Performs 3D sum pooling.

Numeric casting is performed on the input operand, promoting it to the same data type as the accumulator/output.

mlir.dialects.linalg.opdsl.ops.core_named_ops.pooling_ndhwc_max(I=TensorDef(T1, S.N, S.OD * S.SD + S.KD * S.DD, S.OH * S.SH + S.KH * S.DH, S.OW * S.SW + S.KW * S.DW, S.C), K=TensorDef(T2, S.KD, S.KH, S.KW, index_dims=[D.kd, D.kh, D.kw]), O=TensorDef(U, S.N, S.OD, S.OH, S.OW, S.C, output=True), strides=IndexAttrDef(S.SD, S.SH, S.SW, default=[1, 1, 1]), dilations=IndexAttrDef(S.DD, S.DH, S.DW, default=[1, 1, 1]))

Performs 3D max pooling.

Numeric casting is performed on the input operand, promoting it to the same data type as the accumulator/output.

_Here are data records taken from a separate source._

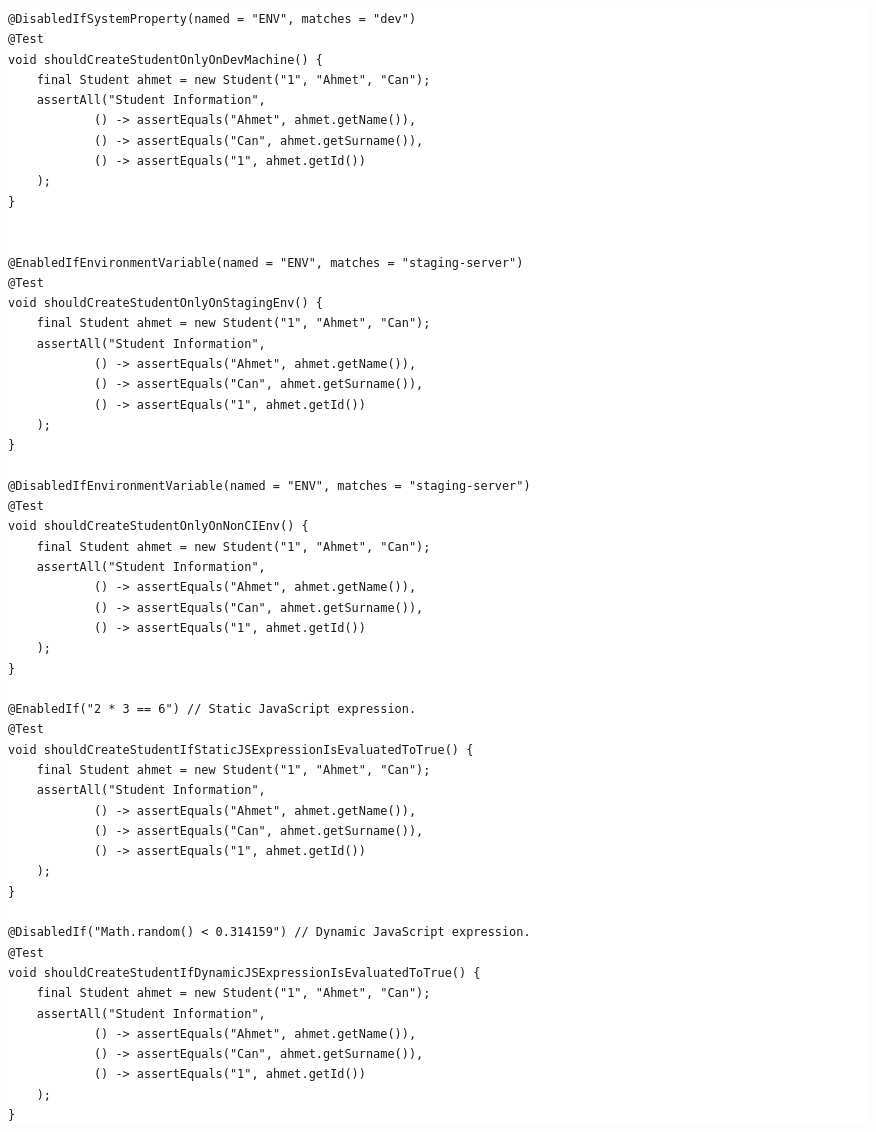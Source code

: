     @DisabledIfSystemProperty(named = "ENV", matches = "dev")
    @Test
    void shouldCreateStudentOnlyOnDevMachine() {
        final Student ahmet = new Student("1", "Ahmet", "Can");
        assertAll("Student Information",
                () -> assertEquals("Ahmet", ahmet.getName()),
                () -> assertEquals("Can", ahmet.getSurname()),
                () -> assertEquals("1", ahmet.getId())
        );
    }


    @EnabledIfEnvironmentVariable(named = "ENV", matches = "staging-server")
    @Test
    void shouldCreateStudentOnlyOnStagingEnv() {
        final Student ahmet = new Student("1", "Ahmet", "Can");
        assertAll("Student Information",
                () -> assertEquals("Ahmet", ahmet.getName()),
                () -> assertEquals("Can", ahmet.getSurname()),
                () -> assertEquals("1", ahmet.getId())
        );
    }

    @DisabledIfEnvironmentVariable(named = "ENV", matches = "staging-server")
    @Test
    void shouldCreateStudentOnlyOnNonCIEnv() {
        final Student ahmet = new Student("1", "Ahmet", "Can");
        assertAll("Student Information",
                () -> assertEquals("Ahmet", ahmet.getName()),
                () -> assertEquals("Can", ahmet.getSurname()),
                () -> assertEquals("1", ahmet.getId())
        );
    }

    @EnabledIf("2 * 3 == 6") // Static JavaScript expression.
    @Test
    void shouldCreateStudentIfStaticJSExpressionIsEvaluatedToTrue() {
        final Student ahmet = new Student("1", "Ahmet", "Can");
        assertAll("Student Information",
                () -> assertEquals("Ahmet", ahmet.getName()),
                () -> assertEquals("Can", ahmet.getSurname()),
                () -> assertEquals("1", ahmet.getId())
        );
    }

    @DisabledIf("Math.random() < 0.314159") // Dynamic JavaScript expression.
    @Test
    void shouldCreateStudentIfDynamicJSExpressionIsEvaluatedToTrue() {
        final Student ahmet = new Student("1", "Ahmet", "Can");
        assertAll("Student Information",
                () -> assertEquals("Ahmet", ahmet.getName()),
                () -> assertEquals("Can", ahmet.getSurname()),
                () -> assertEquals("1", ahmet.getId())
        );
    }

mlir.dialects.linalg.opdsl.ops.core_named_ops.pooling_ndhwc_min(I=TensorDef(T1, S.N, S.OD * S.SD + S.KD * S.DD, S.OH * S.SH + S.KH * S.DH, S.OW * S.SW + S.KW * S.DW, S.C), K=TensorDef(T2, S.KD, S.KH, S.KW, index_dims=[D.kd, D.kh, D.kw]), O=TensorDef(U, S.N, S.OD, S.OH, S.OW, S.C, output=True), strides=IndexAttrDef(S.SD, S.SH, S.SW, default=[1, 1, 1]), dilations=IndexAttrDef(S.DD, S.DH, S.DW, default=[1, 1, 1]))

Performs 3D min pooling.

Numeric casting is performed on the input operand, promoting it to the same data type as the accumulator/output.

mlir.dialects.linalg.opdsl.ops.core_named_ops.fill(value=ScalarDef(T), O=TensorDef(T, output=True))

Fills the output tensor with the given value.

Works for arbitrary ranked output tensors since the operation performs scalar accesses only and is thus rank polymorphic. The value type must match the element type of the output tensor or memref.

mlir.dialects.linalg.opdsl.ops.core_named_ops.fill_rng_2d(min=ScalarDef(F64), max=ScalarDef(F64), seed=ScalarDef(I32), O=TensorDef(T, S.M, S.N, output=True))

Fills the output tensor with pseudo random numbers.

The operation generations pseudo random numbers using a linear congruential generator. It provides no guarantees regarding the distribution of the generated random numbers. Instead of generating the random numbers sequentially, it instantiates one random number generator per data element and runs them in parallel. The seed operand and the indices of the data element seed the random number generation. The min and max operands limit the range of the generated random numbers.